Friday, April 15, 2005

REM - A Personal History - Part 1

In Australia in the late eighties there was a music clips show on late Tuesday nights on the ABC (the government funded television station). Although it had the rather unimaginative title of ‘Rock Arena’ it was different to all the pop shows aimed at the ‘single’ buying teen market. It was on at 11 o’clock at night and it's focus was the album buying adult market featuring artists that were basically unheard of on Australian broadcast media. As a teenager who had just started working on a very conservative AM radio station 'Rock Arena' opened me up to such artists as Stan Ridgeway and Wall of Voodoo, Talking Heads and on an episode in 1987 a band from Athens Georgia called R.E.M.



They played some black and white documentary with Michael Stipe standing at a pedestal periodically flailing his arms around as if hit by an unseen force. It was different from anything I’d seen before. The music was different to the pop that was flooding the market at the time. I have no idea what the doco was and I haven’t seen it since. They also played the clips for 'The One I Love', 'End of the World' and a couple more I can’t recall all these years later.

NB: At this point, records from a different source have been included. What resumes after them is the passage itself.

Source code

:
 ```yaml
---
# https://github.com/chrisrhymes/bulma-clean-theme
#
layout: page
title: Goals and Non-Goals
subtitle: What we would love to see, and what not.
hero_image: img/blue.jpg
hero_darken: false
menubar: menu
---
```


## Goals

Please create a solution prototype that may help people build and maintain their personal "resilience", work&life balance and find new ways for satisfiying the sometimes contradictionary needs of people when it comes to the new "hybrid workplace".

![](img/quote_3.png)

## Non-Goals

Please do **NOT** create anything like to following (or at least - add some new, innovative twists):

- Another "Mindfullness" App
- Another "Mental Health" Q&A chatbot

I was given a box of about 400 promotional seven inch vinyl singles from various artists that the radio station didn't want, either bands that weren’t the right format or stuff that didn’t sell so nobody wanted to hear it on the radio. It was beneficial for me at the time that R.E.M. didn’t have a commercial success in Australia because I scored about five singles that now have a prize place in my record collection. I think there was ‘End of the World’, ‘The One I Love’, ‘Superman’, 'Fall On Me’ and ‘So. Central Rain’.

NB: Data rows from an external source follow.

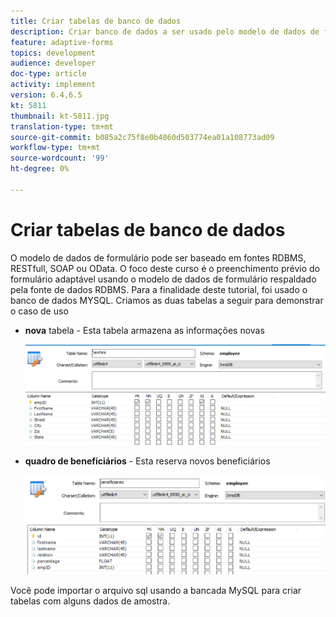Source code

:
 ```yaml
---
title: Criar tabelas de banco de dados
description: Criar banco de dados a ser usado pelo modelo de dados de formulário
feature: adaptive-forms
topics: development
audience: developer
doc-type: article
activity: implement
version: 6.4,6.5
kt: 5811
thumbnail: kt-5811.jpg
translation-type: tm+mt
source-git-commit: b085a2c75f8e0b4860d503774ea01a108773ad09
workflow-type: tm+mt
source-wordcount: '99'
ht-degree: 0%

---
```



# Criar tabelas de banco de dados

O modelo de dados de formulário pode ser baseado em fontes RDBMS, RESTfull, SOAP ou OData. O foco deste curso é o preenchimento prévio do formulário adaptável usando o modelo de dados de formulário respaldado pela fonte de dados RDBMS. Para a finalidade deste tutorial, foi usado o banco de dados MYSQL. Criamos as duas tabelas a seguir para demonstrar o caso de uso

* **nova** tabela - Esta tabela armazena as informações novas

   ![newhire](assets/newhire-table.png)


* **quadro de beneficiários** - Esta reserva novos beneficiários

   ![beneficiários](assets/beneficiaries-table.png)

Você pode importar o arquivo [](assets/db-schema.sql) sql usando a bancada MySQL para criar tabelas com alguns dados de amostra.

1989 was, of course, pre-internet and keeping up with what a band was doing was with Music press and magazines (how did we get by?). The next time I heard of REM was just after ‘Green’ was released when they charted quite well in Australia with ‘Orange Crush’ it even ending up on one of those yearly compilation albums.

By 1991 I had been working as a DJ in nightclubs for a number of years when ‘Losing my Religion’ became the mega hit it was around the world. I was surprised that I could go to work and play an R.E.M. song and have a packed dance floor and 400 people singing along. This hit was followed up by the infamous ‘Shiny Happy People’ which again was popular at the club. This period of REM single chart hits coincided with the most fun I had working at clubs and is a lasting fond memory.